[Work task]: Restate, exactly and without pictures, the lines from the start of the listing below through the line holding "available arguments. |".

[Source information]:
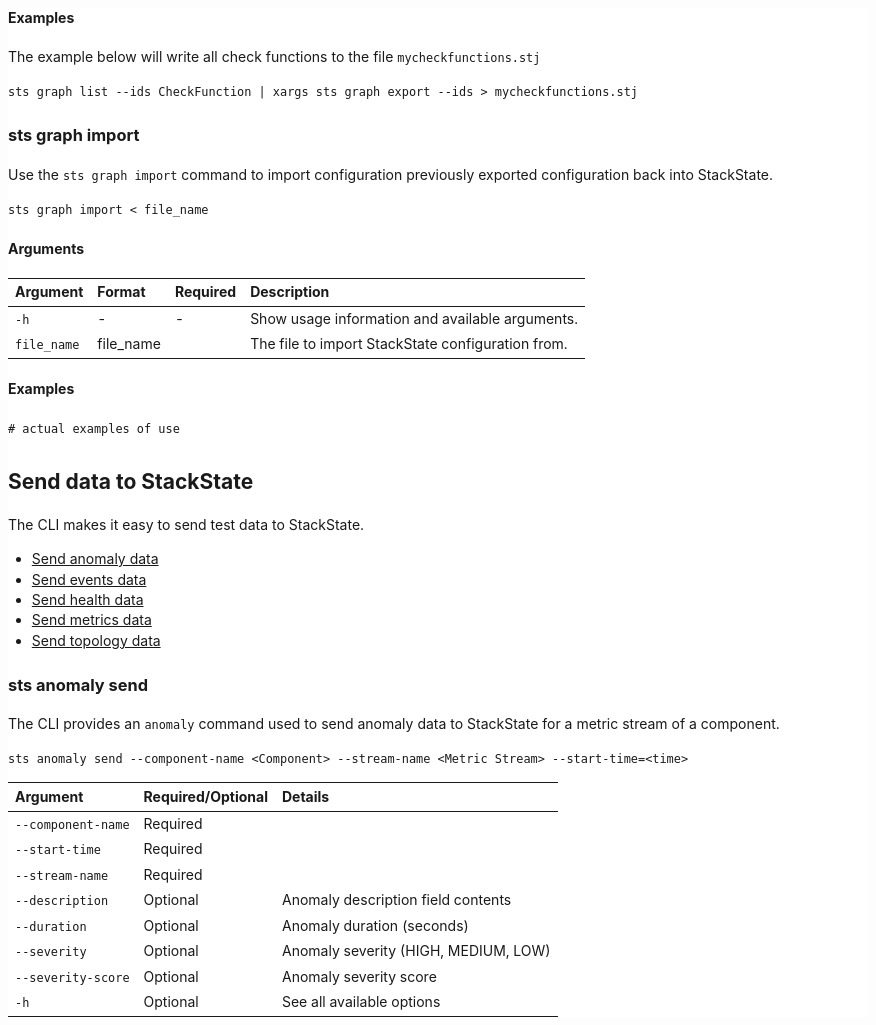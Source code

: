 #### Examples

The example below will write all check functions to the file `mycheckfunctions.stj`

```text
sts graph list --ids CheckFunction | xargs sts graph export --ids > mycheckfunctions.stj
```

### sts graph import

Use the `sts graph import` command to import configuration previously exported configuration back into StackState.

```text
sts graph import < file_name
```

#### Arguments

| Argument | Format | Required | Description |
| :--- | :--- | :--- | :--- |
| `-h` | - | - | Show usage information and available arguments. |
| `file_name` | file\_name |  | The file to import StackState configuration from. |

#### Examples

```text
# actual examples of use
```

## Send data to StackState

The CLI makes it easy to send test data to StackState.

* [Send anomaly data](cli_reference.md#sts-anomaly-send)
* [Send events data](cli_reference.md#sts-event-send)
* [Send health data](cli_reference.md#sts-health-send)  
* [Send metrics data](cli_reference.md#sts-metric-send)
* [Send topology data](cli_reference.md#sts-topology-send)

### sts anomaly send

The CLI provides an `anomaly` command used to send anomaly data to StackState for a metric stream of a component.

```text
sts anomaly send --component-name <Component> --stream-name <Metric Stream> --start-time=<time>
```

| Argument | Required/Optional | Details |
| :--- | :--- | :--- |
| `--component-name` | Required |  |
| `--start-time` | Required |  |
| `--stream-name` | Required |  |
| `--description` | Optional | Anomaly description field contents |
| `--duration` | Optional | Anomaly duration \(seconds\) |
| `--severity` | Optional | Anomaly severity \(HIGH, MEDIUM, LOW\) |
| `--severity-score` | Optional | Anomaly severity score |
| `-h` | Optional | See all available options |
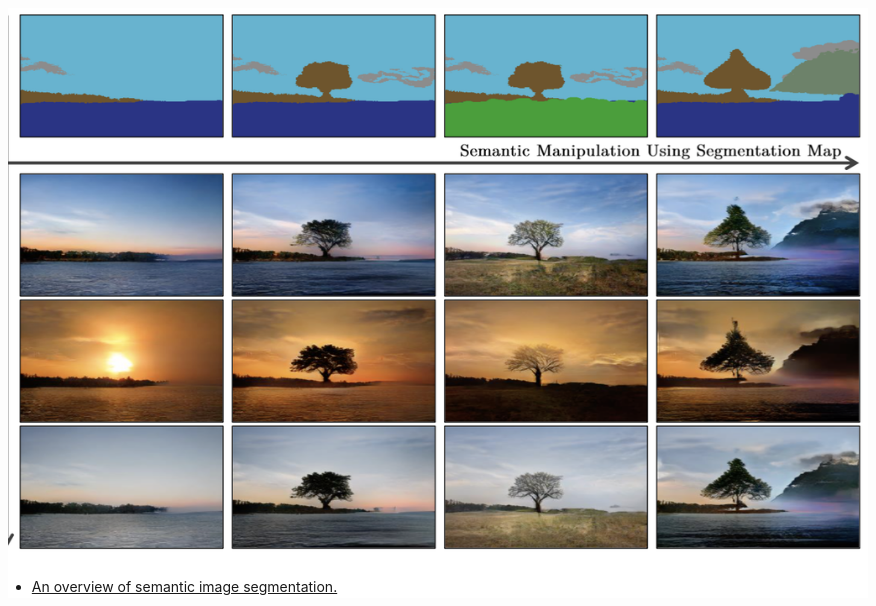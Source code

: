 ![b037261d.png](/img/7c2b5608-840f-411f-bcd4-024df194b0de/b037261d.png)

- [An overview of semantic image segmentation.](https://www.jeremyjordan.me/semantic-segmentation/)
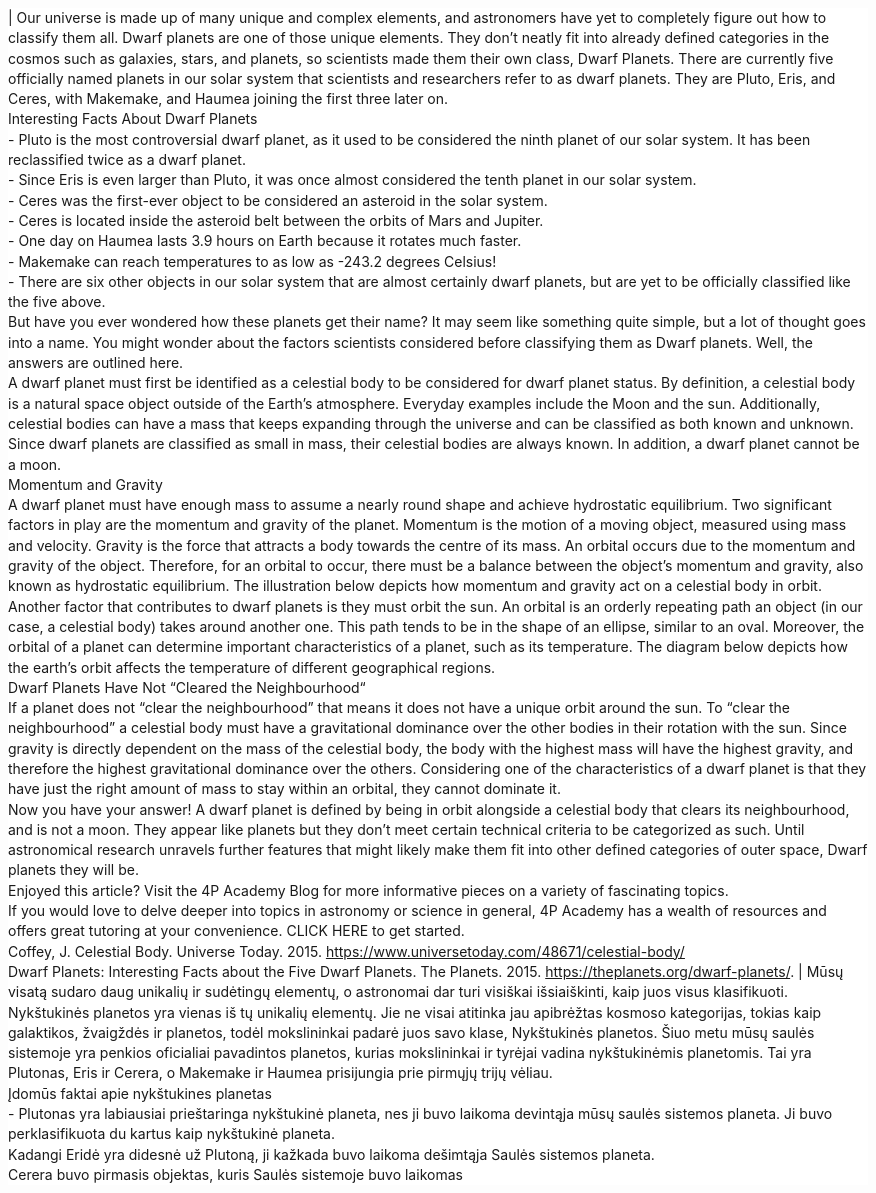 | Our universe is made up of many unique and complex elements, and astronomers have yet to completely figure out how to classify them all. Dwarf planets are one of those unique elements. They don’t neatly fit into already defined categories in the cosmos such as galaxies, stars, and planets, so scientists made them their own class, Dwarf Planets. There are currently five officially named planets in our solar system that scientists and researchers refer to as dwarf planets. They are Pluto, Eris, and Ceres, with Makemake, and Haumea joining the first three later on.<br/>Interesting Facts About Dwarf Planets<br/>- Pluto is the most controversial dwarf planet, as it used to be considered the ninth planet of our solar system. It has been reclassified twice as a dwarf planet.<br/>- Since Eris is even larger than Pluto, it was once almost considered the tenth planet in our solar system.<br/>- Ceres was the first-ever object to be considered an asteroid in the solar system.<br/>- Ceres is located inside the asteroid belt between the orbits of Mars and Jupiter.<br/>- One day on Haumea lasts 3.9 hours on Earth because it rotates much faster.<br/>- Makemake can reach temperatures to as low as -243.2 degrees Celsius!<br/>- There are six other objects in our solar system that are almost certainly dwarf planets, but are yet to be officially classified like the five above.<br/>But have you ever wondered how these planets get their name? It may seem like something quite simple, but a lot of thought goes into a name. You might wonder about the factors scientists considered before classifying them as Dwarf planets. Well, the answers are outlined here.<br/>A dwarf planet must first be identified as a celestial body to be considered for dwarf planet status. By definition, a celestial body is a natural space object outside of the Earth’s atmosphere. Everyday examples include the Moon and the sun. Additionally, celestial bodies can have a mass that keeps expanding through the universe and can be classified as both known and unknown. Since dwarf planets are classified as small in mass, their celestial bodies are always known. In addition, a dwarf planet cannot be a moon.<br/>Momentum and Gravity<br/>A dwarf planet must have enough mass to assume a nearly round shape and achieve hydrostatic equilibrium. Two significant factors in play are the momentum and gravity of the planet. Momentum is the motion of a moving object, measured using mass and velocity. Gravity is the force that attracts a body towards the centre of its mass. An orbital occurs due to the momentum and gravity of the object. Therefore, for an orbital to occur, there must be a balance between the object’s momentum and gravity, also known as hydrostatic equilibrium. The illustration below depicts how momentum and gravity act on a celestial body in orbit.<br/>Another factor that contributes to dwarf planets is they must orbit the sun. An orbital is an orderly repeating path an object (in our case, a celestial body) takes around another one. This path tends to be in the shape of an ellipse, similar to an oval. Moreover, the orbital of a planet can determine important characteristics of a planet, such as its temperature. The diagram below depicts how the earth’s orbit affects the temperature of different geographical regions.<br/>Dwarf Planets Have Not “Cleared the Neighbourhood“<br/>If a planet does not “clear the neighbourhood” that means it does not have a unique orbit around the sun. To “clear the neighbourhood” a celestial body must have a gravitational dominance over the other bodies in their rotation with the sun. Since gravity is directly dependent on the mass of the celestial body, the body with the highest mass will have the highest gravity, and therefore the highest gravitational dominance over the others. Considering one of the characteristics of a dwarf planet is that they have just the right amount of mass to stay within an orbital, they cannot dominate it.<br/>Now you have your answer! A dwarf planet is defined by being in orbit alongside a celestial body that clears its neighbourhood, and is not a moon. They appear like planets but they don’t meet certain technical criteria to be categorized as such. Until astronomical research unravels further features that might likely make them fit into other defined categories of outer space, Dwarf planets they will be.<br/>Enjoyed this article? Visit the 4P Academy Blog for more informative pieces on a variety of fascinating topics.<br/>If you would love to delve deeper into topics in astronomy or science in general, 4P Academy has a wealth of resources and offers great tutoring at your convenience. CLICK HERE to get started.<br/>Coffey, J. Celestial Body. Universe Today. 2015. https://www.universetoday.com/48671/celestial-body/<br/>Dwarf Planets: Interesting Facts about the Five Dwarf Planets. The Planets. 2015. https://theplanets.org/dwarf-planets/. | Mūsų visatą sudaro daug unikalių ir sudėtingų elementų, o astronomai dar turi visiškai išsiaiškinti, kaip juos visus klasifikuoti. Nykštukinės planetos yra vienas iš tų unikalių elementų. Jie ne visai atitinka jau apibrėžtas kosmoso kategorijas, tokias kaip galaktikos, žvaigždės ir planetos, todėl mokslininkai padarė juos savo klase, Nykštukinės planetos. Šiuo metu mūsų saulės sistemoje yra penkios oficialiai pavadintos planetos, kurias mokslininkai ir tyrėjai vadina nykštukinėmis planetomis. Tai yra Plutonas, Eris ir Cerera, o Makemake ir Haumea prisijungia prie pirmųjų trijų vėliau.<br/>Įdomūs faktai apie nykštukines planetas<br/>- Plutonas yra labiausiai prieštaringa nykštukinė planeta, nes ji buvo laikoma devintąja mūsų saulės sistemos planeta. Ji buvo perklasifikuota du kartus kaip nykštukinė planeta.<br/>Kadangi Eridė yra didesnė už Plutoną, ji kažkada buvo laikoma dešimtąja Saulės sistemos planeta.<br/>Cerera buvo pirmasis objektas, kuris Saulės sistemoje buvo laikomas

[Output]:
Source code

: #### Examples

The example below will write all check functions to the file `mycheckfunctions.stj`

```text
sts graph list --ids CheckFunction | xargs sts graph export --ids > mycheckfunctions.stj
```

### sts graph import

Use the `sts graph import` command to import configuration previously exported configuration back into StackState.

```text
sts graph import < file_name
```

#### Arguments

| Argument | Format | Required | Description |
| :--- | :--- | :--- | :--- |
| `-h` | - | - | Show usage information and available arguments. |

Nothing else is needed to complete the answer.